A solicitação foi feita em uma ação civil pública por improbidade administrativa dos envolvidos em um suposto esquema de desvio de R$ 961,2 mil dos cofres públicos para fins particulares, como compra de carne para churrasco, roupas, remédios e até caixas de baralho.
Na ação, os promotores pedem o afastamento do prefeito e a condenação de todos os envolvidos e o ressarcimento da verba desviada.
Também estariam envolvidos os vereadores Evanildo dos Santos Brito, Eduardo Leme da Silva, João Marcos Demetrio, José Eduardo Giacomelli e Ademir Albano Lopes, o chefe de compras Pedro Doniseti Benedito, os secretários Raul Augusto Nogueira (Governo), Joziane Cristina Francisco Pietro (Assistência e Desenvolvimento Social) e Aparecido Donizete Boff (Serviços Públicos); e os funcionários públicos Francisco D Ângelo Neto Gilson Henrique Lani e Márcio Roberto Silveira.
O MP também pede que os comerciantes envolvidos nas fraudes sejam condenados a ressarcirem o valor.

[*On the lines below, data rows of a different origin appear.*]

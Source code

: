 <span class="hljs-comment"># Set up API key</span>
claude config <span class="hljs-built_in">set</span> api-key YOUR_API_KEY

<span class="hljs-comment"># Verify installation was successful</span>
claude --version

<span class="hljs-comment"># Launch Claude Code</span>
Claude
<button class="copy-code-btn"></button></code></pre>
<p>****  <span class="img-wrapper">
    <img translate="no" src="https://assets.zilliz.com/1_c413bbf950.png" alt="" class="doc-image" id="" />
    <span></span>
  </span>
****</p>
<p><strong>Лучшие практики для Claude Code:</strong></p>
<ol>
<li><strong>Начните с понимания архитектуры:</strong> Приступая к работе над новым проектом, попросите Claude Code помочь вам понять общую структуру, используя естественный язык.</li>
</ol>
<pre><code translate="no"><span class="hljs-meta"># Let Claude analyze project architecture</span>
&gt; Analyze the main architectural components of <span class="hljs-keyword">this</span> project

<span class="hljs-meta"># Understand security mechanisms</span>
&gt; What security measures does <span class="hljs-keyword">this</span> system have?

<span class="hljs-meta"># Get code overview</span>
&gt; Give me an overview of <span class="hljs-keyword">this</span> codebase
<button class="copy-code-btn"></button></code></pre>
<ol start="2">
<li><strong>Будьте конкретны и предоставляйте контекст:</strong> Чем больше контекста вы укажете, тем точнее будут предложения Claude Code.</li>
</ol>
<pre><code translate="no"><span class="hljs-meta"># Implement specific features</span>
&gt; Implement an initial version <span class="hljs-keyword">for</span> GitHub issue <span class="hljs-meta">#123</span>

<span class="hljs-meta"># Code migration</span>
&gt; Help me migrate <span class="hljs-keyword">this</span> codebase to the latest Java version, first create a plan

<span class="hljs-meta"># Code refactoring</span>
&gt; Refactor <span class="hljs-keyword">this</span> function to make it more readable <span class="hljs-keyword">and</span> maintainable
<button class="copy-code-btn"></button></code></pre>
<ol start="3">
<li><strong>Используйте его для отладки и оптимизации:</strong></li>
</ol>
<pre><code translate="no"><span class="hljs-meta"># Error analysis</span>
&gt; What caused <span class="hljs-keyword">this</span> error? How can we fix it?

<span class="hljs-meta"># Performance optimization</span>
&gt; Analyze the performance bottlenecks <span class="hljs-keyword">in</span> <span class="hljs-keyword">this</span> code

Para garantir a devolução, o MP pediu na Justiça a indisponibilidade dos bens de todos os envolvidos. A Justiça de Leme decretou a indisponibilidade dos bens do prefeito e de outros requeridos, mas não dos secretários municipais. Os promotores então recorreram ao Tribunal de Justiça, por meio de agravo de instrumento e a 1ª Câmara de Direito Público, em acórdão proferido no último dia 30 de novembro, determinou que o bloqueio de bens seja estendido a todos os requeridos na ação.
O caso
De acordo com uma investigação do Ministério Público, o esquema, acontecia desde 2008. Em uma operação da Polícia Militar e de cinco promotores no dia 26 de agosto, foram apreendidos documentos que mostram que o esquema funcionava através de anotações de pedidos, algumas com a assinatura do prefeito Wagner Ricardo Antunes Filho.
"Quando a soma do valor desses produtos chegava perto do R$ 8 mil, valor que permite a dispensa de licitação, o supermercado informava a prefeitura e se fazia uma requisição falsa de cestas básicas, produtos de limpeza. Dessa maneira se esquentava a compra", disse na ocasião o promotor de Justiça Daniel Serra Azul.
Algumas compras incluíam caixas de baralho, camisas e remédios. Em um dos boletos, estava a compra de carnes para churrasco, com um valor de R$ 339, e que seriam supostamente encaminhadas para o setor de saúde.
Outro lado
No dia da operação, o advogado do prefeito, Edmilson Barbato, negou as irregularidades e disse que todas as compras foram feitas legalmente. A reportagem da EPTV entrou em contato novamente com o advogado e ele afirmou que, por enquanto, não recebeu a intimação do judiciário sobre o caso e assim que receber a intimação entrará com recursos, apresentando documentos de defesa comprovando que não existem irregularidades administrativas do prefeito.
A Câmara Municipal informou que ainda não foi notificada, mas vai recorrer da decisão. Os outros envolvidos não foram encontrados para falar sobre o caso.